◆ Prompt
Find the line with "# Test Time Sampling" in the records below. Copy it and every line after it, up to and including the line with "One simple way".
------ Data ------
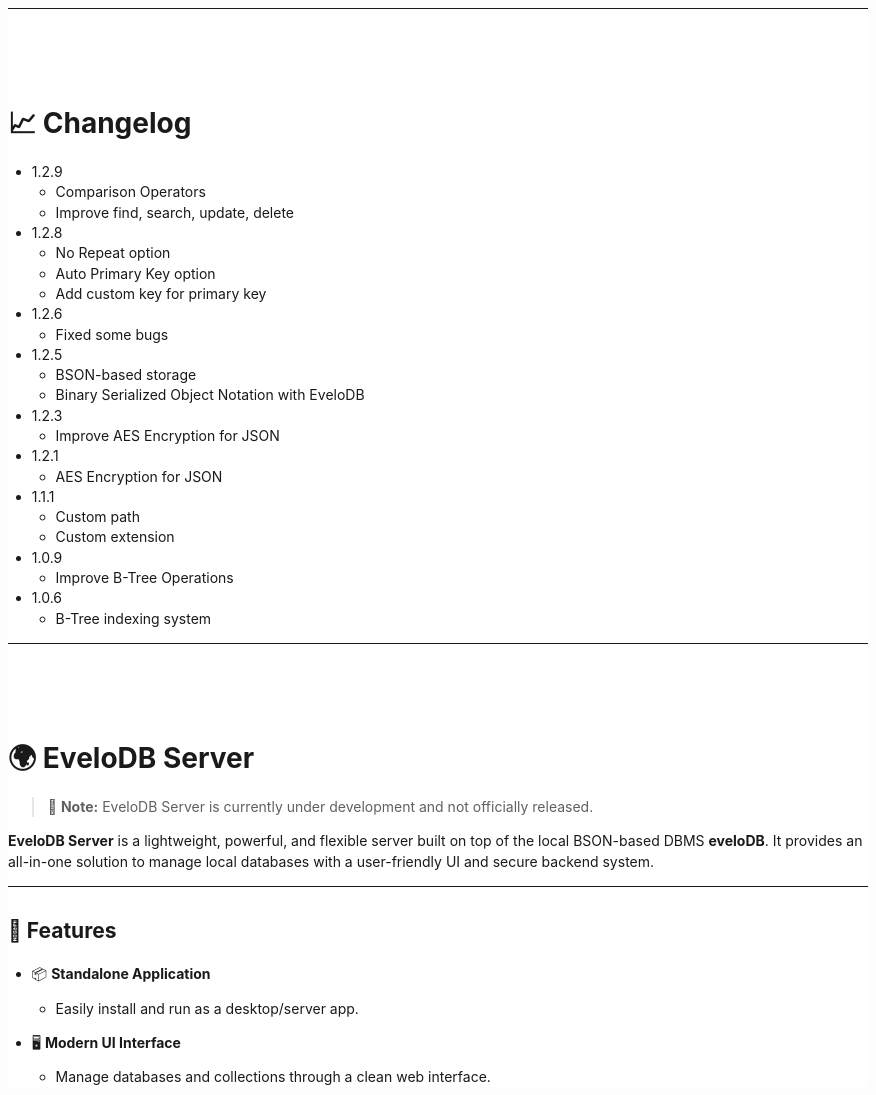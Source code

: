<hr>

<br><br>

<a id="changelog"></a>
# 📈 Changelog
- 1.2.9
  - Comparison Operators
  - Improve find, search, update, delete
- 1.2.8
  - No Repeat option
  - Auto Primary Key option
  - Add custom key for primary key
- 1.2.6
  - Fixed some bugs
- 1.2.5
  - BSON-based storage
  - Binary Serialized Object Notation with EveloDB
- 1.2.3
  - Improve AES Encryption for JSON
- 1.2.1
  - AES Encryption for JSON
- 1.1.1
  - Custom path
  - Custom extension
- 1.0.9
  - Improve B-Tree Operations
- 1.0.6
  - B-Tree indexing system

<hr>
<br><br>

<a id="server"></a>
# 🌍 EveloDB Server

> 📝 **Note:** EveloDB Server is currently under development and not officially released.

**EveloDB Server** is a lightweight, powerful, and flexible server built on top of the local BSON-based DBMS **eveloDB**. It provides an all-in-one solution to manage local databases with a user-friendly UI and secure backend system.

---

## 🚀 Features

- 📦 **Standalone Application**
  - Easily install and run as a desktop/server app.

- 🖥️ **Modern UI Interface**
  - Manage databases and collections through a clean web interface.
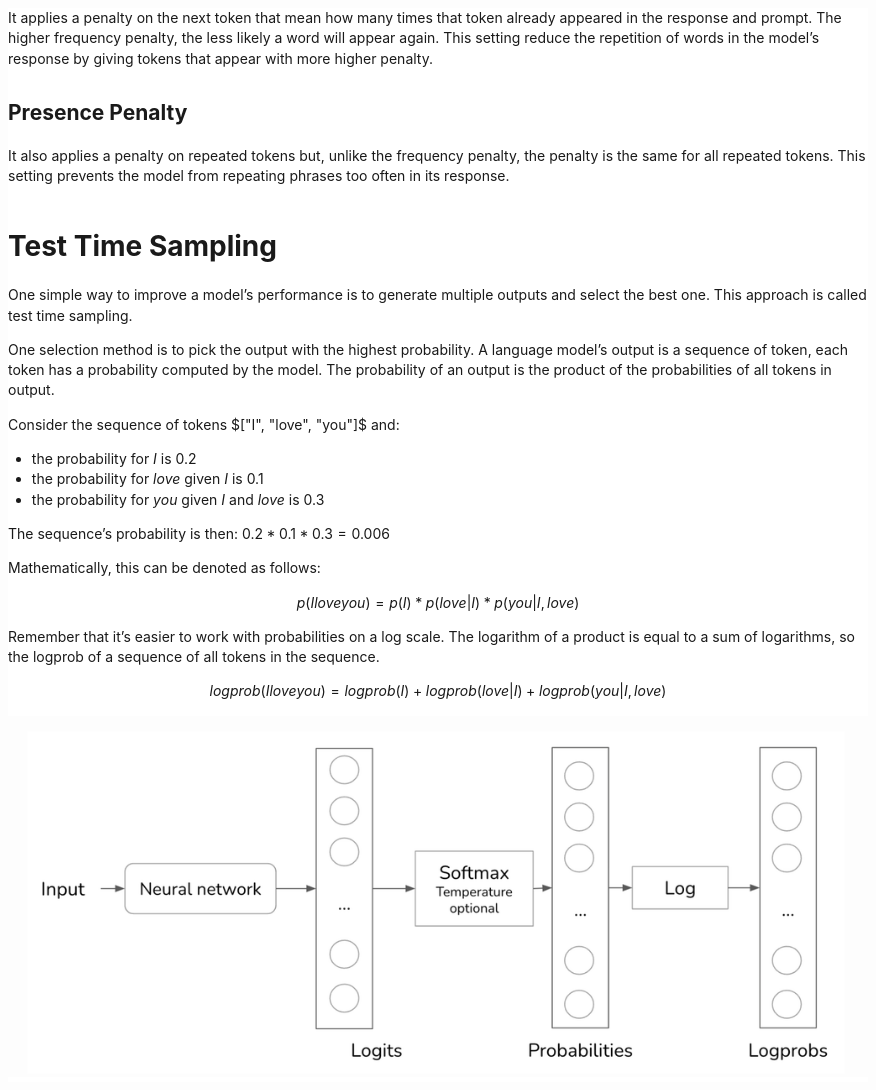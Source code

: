 It applies a penalty on the next token that mean how many times that token already appeared in the response and prompt. The higher frequency penalty, the less likely a word will appear again. This setting reduce the repetition of words in the model’s response by giving tokens that appear with more higher penalty.

## Presence Penalty

It also applies a penalty on repeated tokens but, unlike the frequency penalty, the penalty is the same for all repeated tokens. This setting prevents the model from repeating phrases too often in its response.

# Test Time Sampling

One simple way to improve a model’s performance is to generate multiple outputs and select the best one. This approach is called test time sampling.

One selection method is to pick the output with the highest probability. A language model’s output is a sequence of token, each token has a probability computed by the model. The probability of an output is the product of the probabilities of all tokens in output.

Consider the sequence of tokens $["I", "love", "you"]$ and:

- the probability for $I$  is $0.2$
- the probability for $love$ given $I$ is $0.1$
- the probability for $you$ given $I$ and $love$ is 0.3

The sequence’s probability is then: $0.2 * 0.1 * 0.3 = 0.006$

Mathematically, this can be denoted as follows:

$$
p(Iloveyou) = p(I) * p(love|I) * p(you| I, love)
$$

Remember that it’s easier to work with probabilities on a log scale. The logarithm of a product is equal to a sum of logarithms, so the logprob of a sequence of all tokens in the sequence.

$$
logprob(Iloveyou) = logprob(I) + logprob(love|I) + logprob(you| I, love)
$$

![Untitled](./images/Untitled%202.png)
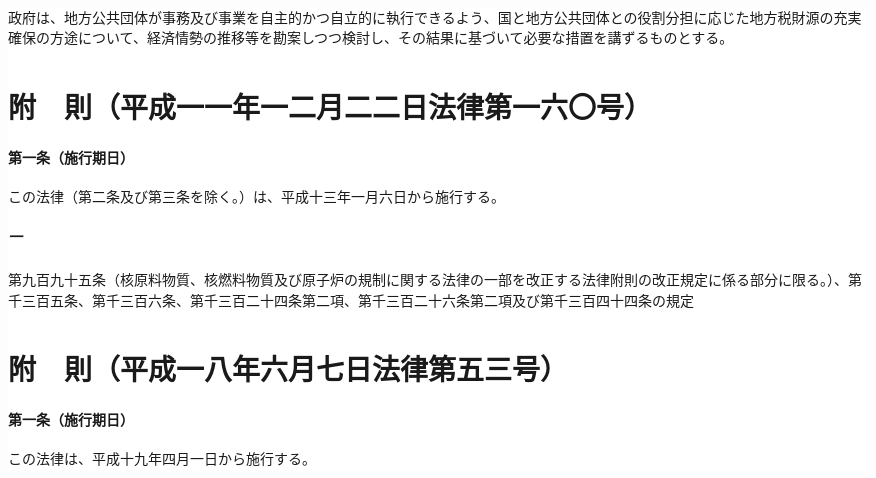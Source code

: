 政府は、地方公共団体が事務及び事業を自主的かつ自立的に執行できるよう、国と地方公共団体との役割分担に応じた地方税財源の充実確保の方途について、経済情勢の推移等を勘案しつつ検討し、その結果に基づいて必要な措置を講ずるものとする。
# 附　則（平成一一年一二月二二日法律第一六〇号）
#### 第一条（施行期日）
この法律（第二条及び第三条を除く。）は、平成十三年一月六日から施行する。
##### 一
第九百九十五条（核原料物質、核燃料物質及び原子炉の規制に関する法律の一部を改正する法律附則の改正規定に係る部分に限る。）、第千三百五条、第千三百六条、第千三百二十四条第二項、第千三百二十六条第二項及び第千三百四十四条の規定
# 附　則（平成一八年六月七日法律第五三号）
#### 第一条（施行期日）
この法律は、平成十九年四月一日から施行する。
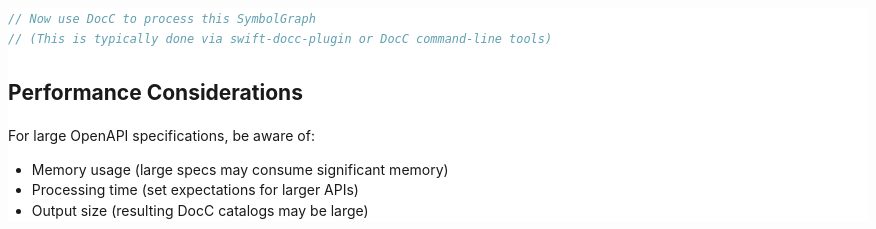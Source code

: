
 ```swift
// Now use DocC to process this SymbolGraph
// (This is typically done via swift-docc-plugin or DocC command-line tools)
```

## Performance Considerations

For large OpenAPI specifications, be aware of:

- Memory usage (large specs may consume significant memory)
- Processing time (set expectations for larger APIs)
- Output size (resulting DocC catalogs may be large)
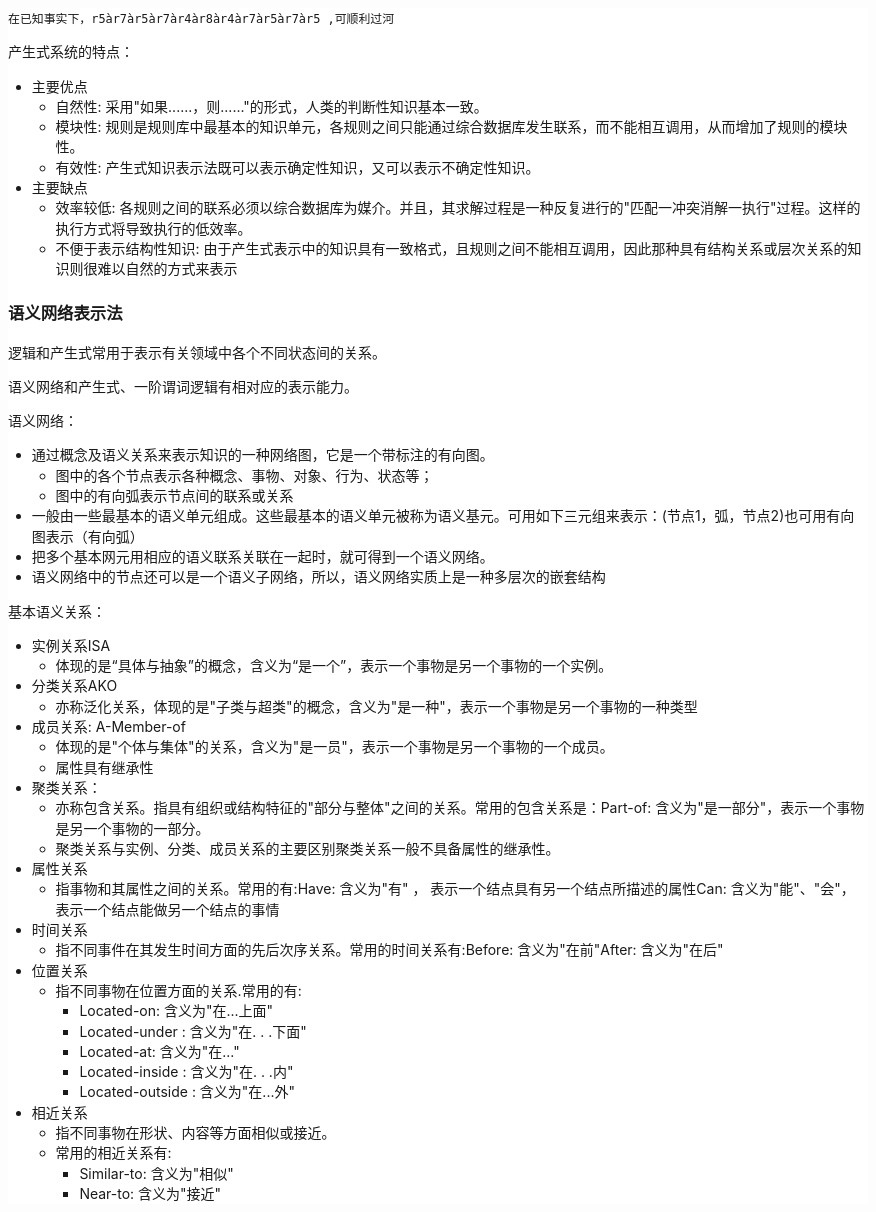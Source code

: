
 ```
在已知事实下，r5àr7àr5àr7àr4àr8àr4àr7àr5àr7àr5 ,可顺利过河
```

产生式系统的特点：
- 主要优点
    - 自然性: 采用"如果......，则......"的形式，人类的判断性知识基本一致。
    - 模块性: 规则是规则库中最基本的知识单元，各规则之间只能通过综合数据库发生联系，而不能相互调用，从而增加了规则的模块性。
    - 有效性: 产生式知识表示法既可以表示确定性知识，又可以表示不确定性知识。
- 主要缺点
    - 效率较低: 各规则之间的联系必须以综合数据库为媒介。并且，其求解过程是一种反复进行的"匹配一冲突消解一执行"过程。这样的执行方式将导致执行的低效率。
    - 不便于表示结构性知识: 由于产生式表示中的知识具有一致格式，且规则之间不能相互调用，因此那种具有结构关系或层次关系的知识则很难以自然的方式来表示

### 语义网络表示法
逻辑和产生式常用于表示有关领域中各个不同状态间的关系。

语义网络和产生式、一阶谓词逻辑有相对应的表示能力。

语义网络：
- 通过概念及语义关系来表示知识的一种网络图，它是一个带标注的有向图。
    - 图中的各个节点表示各种概念、事物、对象、行为、状态等；
    - 图中的有向弧表示节点间的联系或关系
- 一般由一些最基本的语义单元组成。这些最基本的语义单元被称为语义基元。可用如下三元组来表示：(节点1，弧，节点2)也可用有向图表示（有向弧）
- 把多个基本网元用相应的语义联系关联在一起时，就可得到一个语义网络。
- 语义网络中的节点还可以是一个语义子网络，所以，语义网络实质上是一种多层次的嵌套结构

基本语义关系：
- 实例关系ISA
    - 体现的是“具体与抽象”的概念，含义为“是一个”，表示一个事物是另一个事物的一个实例。
- 分类关系AKO
    - 亦称泛化关系，体现的是"子类与超类"的概念，含义为"是一种"，表示一个事物是另一个事物的一种类型
- 成员关系: A-Member-of
    - 体现的是"个体与集体"的关系，含义为"是一员"，表示一个事物是另一个事物的一个成员。
    - 属性具有继承性
- 聚类关系：
    - 亦称包含关系。指具有组织或结构特征的"部分与整体"之间的关系。常用的包含关系是：Part-of: 含义为"是一部分"，表示一个事物是另一个事物的一部分。
    - 聚类关系与实例、分类、成员关系的主要区别聚类关系一般不具备属性的继承性。
- 属性关系
    - 指事物和其属性之间的关系。常用的有:Have: 含义为"有" ， 表示一个结点具有另一个结点所描述的属性Can: 含义为"能"、"会"，表示一个结点能做另一个结点的事情
- 时间关系
    - 指不同事件在其发生时间方面的先后次序关系。常用的时间关系有:Before: 含义为"在前"After: 含义为"在后"
- 位置关系
    - 指不同事物在位置方面的关系.常用的有:
        - Located-on: 含义为"在...上面"
        - Located-under : 含义为"在. . .下面"
        - Located-at: 含义为"在..."
        - Located-inside : 含义为"在. . .内"
        - Located-outside : 含义为"在...外"
- 相近关系
    - 指不同事物在形状、内容等方面相似或接近。
    - 常用的相近关系有:
        - Similar-to: 含义为"相似"
        - Near-to: 含义为"接近"

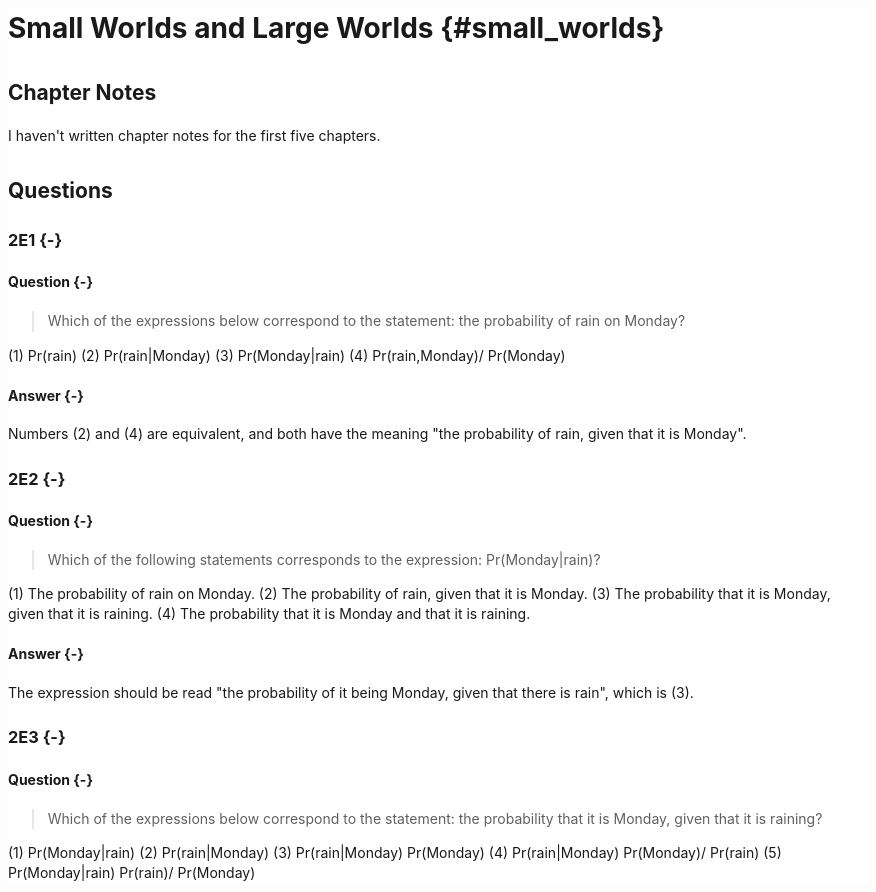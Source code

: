 # Small Worlds and Large Worlds {#small_worlds}



## Chapter Notes

I haven't written chapter notes for the first five chapters.

## Questions

### 2E1 {-}

#### Question {-}

>Which of the expressions below correspond to the statement: the probability of rain on Monday? 
>
(1) Pr(rain) 
(2) Pr(rain|Monday) 
(3) Pr(Monday|rain)
(4) Pr(rain,Monday)/ Pr(Monday)


#### Answer {-}

Numbers (2) and (4) are equivalent, and both have the meaning "the probability of rain, given that it is Monday".


### 2E2 {-}

#### Question {-}

>Which of the following statements corresponds to the expression: Pr(Monday|rain)? 
>
(1) The probability of rain on Monday. 
(2) The probability of rain, given that it is Monday. 
(3) The probability that it is Monday, given that it is raining.
(4) The probability that it is Monday and that it is raining.


#### Answer {-}

The expression should be read "the probability of it being Monday, given that there is rain", which is (3).


### 2E3 {-}

#### Question {-}

>Which of the expressions below correspond to the statement: the probability that it is Monday, given that it is raining? 
>
(1) Pr(Monday|rain) 
(2) Pr(rain|Monday) 
(3) Pr(rain|Monday) Pr(Monday) 
(4) Pr(rain|Monday) Pr(Monday)/ Pr(rain)
(5) Pr(Monday|rain) Pr(rain)/ Pr(Monday)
------
◆ Solution to the problem
# Test Time Sampling

One simple way to improve a model’s performance is to generate multiple outputs and select the best one. This approach is called test time sampling.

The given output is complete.